US wheat futures fell 2 percent on Friday as investors liquidated commodity holdings due to further concerns about the global economy. Corn dropped 1-1/2 percent. The spot July contract was down 4-1/2 percent for the week and over 16 percent from the record high of nearly $8 per bushel set just two weeks ago.
"Grains continue to see influence from outside markets, there's continued general commodity liquidation and there's a seasonal downtrend," said Jason Roose, an analyst with US Commodities, Des Moines, Iowa. Wheat posted its fourth straight week of losses as crop weather improved in Europe and the US harvest advanced. CBOT wheat has not seen a four-week decline since June-July 2009 when it fell for six straight weeks.
Soybean futures ended firm on end-of-week short-covering and was flat for the week. CBOT wheat for July delivery closed down 13-1/4 cents at $6.35-3/4, July delivery corn was down 10-1/2 at $6.70 and soy for July was up 2-1/2 at $13.20-1/4.
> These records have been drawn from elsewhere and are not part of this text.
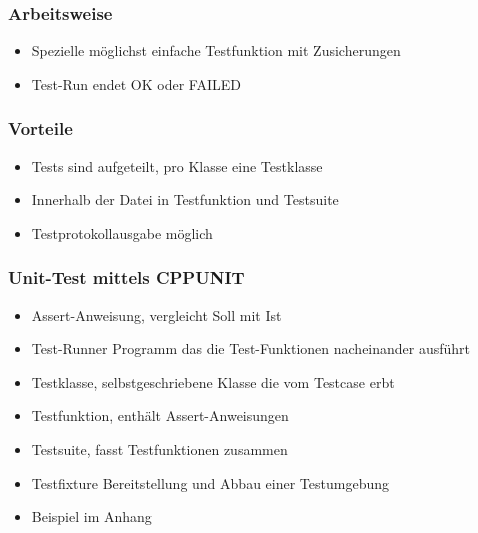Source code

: \subsubsection{Arbeitsweise}
\begin{itemize}
	\item Spezielle möglichst einfache Testfunktion mit Zusicherungen
	\item Test-Run endet OK oder FAILED
\end{itemize}

\subsubsection{Vorteile}
\begin{itemize}
	\item Tests sind aufgeteilt, pro Klasse eine Testklasse
	\item Innerhalb der Datei in Testfunktion und Testsuite
	\item Testprotokollausgabe möglich 
\end{itemize}

\subsubsection{Unit-Test mittels CPPUNIT}
\begin{minipage}{15cm}
	\begin{itemize}
		\item Assert-Anweisung, vergleicht Soll mit Ist
		\item Test-Runner Programm das die Test-Funktionen nacheinander ausführt
		\item Testklasse, selbstgeschriebene Klasse die vom Testcase erbt
		\item Testfunktion, enthält Assert-Anweisungen
		\item Testsuite, fasst Testfunktionen zusammen
		\item Testfixture Bereitstellung und Abbau einer Testumgebung
		\item Beispiel im Anhang
	\end{itemize}
\end{minipage}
Traders were concerned that this week's collapse in grain prices would be repeated next week due to the firm dollar, lower precious metals and falling equities markets. "The outside markets were adding concern. No one wanted to be long going into the weekend in case something happens again next week," said Shawn McCambridge, analyst for Prudential Bache Commodities.
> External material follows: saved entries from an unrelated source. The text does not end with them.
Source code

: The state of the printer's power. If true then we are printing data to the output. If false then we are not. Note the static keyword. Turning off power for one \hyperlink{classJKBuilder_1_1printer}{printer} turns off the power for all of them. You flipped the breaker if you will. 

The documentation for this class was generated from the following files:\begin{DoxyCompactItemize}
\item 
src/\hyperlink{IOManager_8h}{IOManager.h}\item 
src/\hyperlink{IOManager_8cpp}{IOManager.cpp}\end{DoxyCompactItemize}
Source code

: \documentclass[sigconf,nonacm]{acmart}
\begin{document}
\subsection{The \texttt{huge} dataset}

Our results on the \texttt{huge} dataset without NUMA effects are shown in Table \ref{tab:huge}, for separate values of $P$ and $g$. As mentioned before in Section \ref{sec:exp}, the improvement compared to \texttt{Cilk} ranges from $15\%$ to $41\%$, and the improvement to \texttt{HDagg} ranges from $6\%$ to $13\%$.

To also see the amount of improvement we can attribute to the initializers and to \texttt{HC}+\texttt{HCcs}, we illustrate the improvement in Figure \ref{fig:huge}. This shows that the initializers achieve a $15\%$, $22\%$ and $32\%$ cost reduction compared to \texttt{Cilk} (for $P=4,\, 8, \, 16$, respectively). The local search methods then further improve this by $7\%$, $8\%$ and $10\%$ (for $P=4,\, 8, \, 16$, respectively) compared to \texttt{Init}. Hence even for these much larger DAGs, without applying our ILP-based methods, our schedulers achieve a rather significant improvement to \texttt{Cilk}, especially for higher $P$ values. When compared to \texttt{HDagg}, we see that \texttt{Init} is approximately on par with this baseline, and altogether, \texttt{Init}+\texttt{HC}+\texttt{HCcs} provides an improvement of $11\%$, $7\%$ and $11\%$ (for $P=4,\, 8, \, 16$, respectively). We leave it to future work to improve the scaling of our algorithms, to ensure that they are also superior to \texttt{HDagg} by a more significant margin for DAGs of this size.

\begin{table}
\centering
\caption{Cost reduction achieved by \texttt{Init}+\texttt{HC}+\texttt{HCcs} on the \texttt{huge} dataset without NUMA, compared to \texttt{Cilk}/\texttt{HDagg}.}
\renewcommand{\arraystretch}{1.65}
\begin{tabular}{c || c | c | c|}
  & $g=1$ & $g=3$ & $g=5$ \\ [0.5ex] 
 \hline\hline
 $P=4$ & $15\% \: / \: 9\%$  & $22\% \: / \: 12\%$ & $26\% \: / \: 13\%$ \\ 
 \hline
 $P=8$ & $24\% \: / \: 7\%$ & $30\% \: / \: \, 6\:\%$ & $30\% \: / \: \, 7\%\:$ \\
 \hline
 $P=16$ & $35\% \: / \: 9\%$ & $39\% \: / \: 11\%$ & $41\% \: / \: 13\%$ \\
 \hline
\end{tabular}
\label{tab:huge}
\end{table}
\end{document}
US stocks posted three days of losses on worries about Greece's austerity plan, and the euro declined against the dollar for a third straight session. Wheat futures have been technically broken with spot July below all key moving averages and floundering near its lowest price level in a year.
July corn closed down for the day on another late sell-off, leading to calls for more declines even though the contract stayed above support at its 200-day MA of $6.54-3/4. July soybeans broke support at the 200-day moving average of $13.22-3/4, another bearish technical signal.
Corn futures sank to a three-month low on Thursday, notching their biggest two-day drop in 2-1/2 years before staging a late recovery that day to close higher. But there was no follow-through despite an increase in end-user demand as South Korea stepped into the market and China again appeared to be buying corn.
Two weeks ago, US corn prices soared to a record high $7.99-3/4, leaving the market vulnerable to an abrupt technical setback. Analysts said corn has the tightest supply outlook among grains with supplies expected to fall to a 15-year low. So further losses may spark buying by feeders, ethanol makers and exporters.